To explain this in more detail, in the comparatively high opening range of the throttle, the engine torque becomes large, and the engagement pressure required to engage the high-speed hydraulic engagement element becomes high. However, in this region, the oil drain control valve is shifted to the closed side, and the resistance of the low-speed hydraulic engagement element to oil drain increases, causing a relatively gradual drop in the oil pressure of the low-speed hydraulic engagement element. Its release is also delayed, and the engine is prevented from racing due to the mutual engagement of both hydraulic engagement elements. In addition, in a comparatively low opening range of the throttle, the engagement pressure of the high-speed hydraulic engagement element decreases due to the decrease in engine torque, and the engagement of the high-speed hydraulic clutch during gear shifting is accelerated. Since the valve is moved to the open side and the oil drainage resistance is reduced, the hydraulic pressure of the low-speed hydraulic engagement element is lowered relatively rapidly and its release is accelerated, and co-engagement is restricted and the so-called engine stall occurs. is prevented.

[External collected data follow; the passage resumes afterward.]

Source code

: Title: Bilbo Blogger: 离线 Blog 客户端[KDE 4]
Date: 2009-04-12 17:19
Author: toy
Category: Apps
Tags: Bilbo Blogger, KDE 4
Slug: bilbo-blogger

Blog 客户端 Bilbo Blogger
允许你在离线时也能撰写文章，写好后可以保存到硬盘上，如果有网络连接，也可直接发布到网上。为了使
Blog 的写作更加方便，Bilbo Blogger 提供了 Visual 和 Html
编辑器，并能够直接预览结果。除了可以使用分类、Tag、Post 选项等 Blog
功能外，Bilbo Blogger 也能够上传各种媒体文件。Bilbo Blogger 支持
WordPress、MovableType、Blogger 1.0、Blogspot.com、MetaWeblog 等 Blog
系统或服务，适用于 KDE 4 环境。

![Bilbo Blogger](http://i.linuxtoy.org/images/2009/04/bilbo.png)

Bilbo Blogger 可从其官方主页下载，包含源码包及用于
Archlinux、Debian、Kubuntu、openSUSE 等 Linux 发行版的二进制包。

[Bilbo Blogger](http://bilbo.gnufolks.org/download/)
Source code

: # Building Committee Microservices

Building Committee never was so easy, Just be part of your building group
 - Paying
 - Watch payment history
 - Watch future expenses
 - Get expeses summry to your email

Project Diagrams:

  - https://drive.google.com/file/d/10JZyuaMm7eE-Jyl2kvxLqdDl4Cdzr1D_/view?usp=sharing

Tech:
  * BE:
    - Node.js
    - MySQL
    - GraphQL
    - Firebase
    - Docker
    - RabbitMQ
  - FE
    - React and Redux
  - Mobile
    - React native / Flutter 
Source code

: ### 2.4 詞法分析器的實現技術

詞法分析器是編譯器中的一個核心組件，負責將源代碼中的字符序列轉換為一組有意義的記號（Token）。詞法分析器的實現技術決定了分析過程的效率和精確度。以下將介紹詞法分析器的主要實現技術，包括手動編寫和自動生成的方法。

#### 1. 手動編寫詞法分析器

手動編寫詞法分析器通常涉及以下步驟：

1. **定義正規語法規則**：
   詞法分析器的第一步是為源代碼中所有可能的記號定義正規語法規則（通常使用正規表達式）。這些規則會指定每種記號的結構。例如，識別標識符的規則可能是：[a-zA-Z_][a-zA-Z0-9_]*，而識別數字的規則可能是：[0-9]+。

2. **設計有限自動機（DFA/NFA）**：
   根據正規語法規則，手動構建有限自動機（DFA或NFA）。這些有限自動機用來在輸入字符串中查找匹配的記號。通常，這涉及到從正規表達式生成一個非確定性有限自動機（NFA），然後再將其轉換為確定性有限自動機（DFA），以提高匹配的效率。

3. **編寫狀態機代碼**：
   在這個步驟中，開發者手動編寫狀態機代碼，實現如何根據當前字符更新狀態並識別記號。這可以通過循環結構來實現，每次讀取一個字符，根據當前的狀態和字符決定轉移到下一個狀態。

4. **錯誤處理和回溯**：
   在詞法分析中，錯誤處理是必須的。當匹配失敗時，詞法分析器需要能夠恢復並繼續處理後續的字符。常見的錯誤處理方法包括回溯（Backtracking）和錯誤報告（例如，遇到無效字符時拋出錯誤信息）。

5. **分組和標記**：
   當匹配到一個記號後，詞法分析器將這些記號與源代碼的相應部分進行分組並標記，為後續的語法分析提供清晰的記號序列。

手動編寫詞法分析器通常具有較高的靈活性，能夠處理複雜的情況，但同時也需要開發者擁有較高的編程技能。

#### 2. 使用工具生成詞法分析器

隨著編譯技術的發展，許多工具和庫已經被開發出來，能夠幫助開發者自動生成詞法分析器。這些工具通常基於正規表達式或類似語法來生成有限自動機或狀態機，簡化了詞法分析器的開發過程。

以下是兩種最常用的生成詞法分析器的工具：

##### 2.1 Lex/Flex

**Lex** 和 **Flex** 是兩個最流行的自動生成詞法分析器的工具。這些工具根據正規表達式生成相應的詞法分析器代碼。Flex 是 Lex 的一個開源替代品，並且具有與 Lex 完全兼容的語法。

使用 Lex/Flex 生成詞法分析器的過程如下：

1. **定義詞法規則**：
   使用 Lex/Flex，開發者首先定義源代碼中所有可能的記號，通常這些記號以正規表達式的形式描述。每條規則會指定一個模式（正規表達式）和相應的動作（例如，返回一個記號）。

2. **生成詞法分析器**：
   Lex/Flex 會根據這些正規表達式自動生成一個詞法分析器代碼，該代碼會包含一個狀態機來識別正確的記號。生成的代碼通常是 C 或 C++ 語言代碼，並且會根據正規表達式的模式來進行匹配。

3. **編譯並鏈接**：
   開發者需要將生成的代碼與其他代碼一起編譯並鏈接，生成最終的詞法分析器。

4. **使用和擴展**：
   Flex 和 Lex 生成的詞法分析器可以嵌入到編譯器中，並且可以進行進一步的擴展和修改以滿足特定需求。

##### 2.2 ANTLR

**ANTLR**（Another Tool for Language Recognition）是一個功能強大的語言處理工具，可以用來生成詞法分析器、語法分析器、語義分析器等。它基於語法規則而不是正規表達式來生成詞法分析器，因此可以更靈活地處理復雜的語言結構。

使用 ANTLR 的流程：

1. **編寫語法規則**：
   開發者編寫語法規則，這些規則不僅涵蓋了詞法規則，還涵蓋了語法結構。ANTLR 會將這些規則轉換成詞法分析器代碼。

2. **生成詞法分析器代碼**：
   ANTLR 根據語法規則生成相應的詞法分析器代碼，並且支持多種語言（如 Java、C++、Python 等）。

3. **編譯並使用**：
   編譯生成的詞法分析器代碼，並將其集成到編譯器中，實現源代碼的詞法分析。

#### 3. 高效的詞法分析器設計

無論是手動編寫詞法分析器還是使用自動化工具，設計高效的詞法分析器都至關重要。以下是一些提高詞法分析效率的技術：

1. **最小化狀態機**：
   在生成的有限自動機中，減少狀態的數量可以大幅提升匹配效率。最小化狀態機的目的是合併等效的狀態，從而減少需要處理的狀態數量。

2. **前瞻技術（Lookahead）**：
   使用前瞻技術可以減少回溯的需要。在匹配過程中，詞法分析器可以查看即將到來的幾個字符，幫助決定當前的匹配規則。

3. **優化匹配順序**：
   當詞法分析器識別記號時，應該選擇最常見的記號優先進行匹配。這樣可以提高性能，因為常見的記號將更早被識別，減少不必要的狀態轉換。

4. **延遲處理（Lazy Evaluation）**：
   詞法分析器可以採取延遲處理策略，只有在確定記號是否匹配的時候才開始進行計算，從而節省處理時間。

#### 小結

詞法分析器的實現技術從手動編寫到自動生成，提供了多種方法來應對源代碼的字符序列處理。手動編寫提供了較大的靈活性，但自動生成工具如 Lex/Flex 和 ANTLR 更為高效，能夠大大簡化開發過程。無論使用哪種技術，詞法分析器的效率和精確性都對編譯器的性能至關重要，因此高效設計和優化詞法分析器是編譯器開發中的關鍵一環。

However, in this case, even if the pressure of the high-speed hydraulic engagement element is increased to a predetermined engagement pressure, the low-speed hydraulic engagement element is not released almost synchronously, and a relatively large drag due to the residual pressure of the low-speed hydraulic engagement element occurs. This has the disadvantage that torque is generated and engine braking tends to occur.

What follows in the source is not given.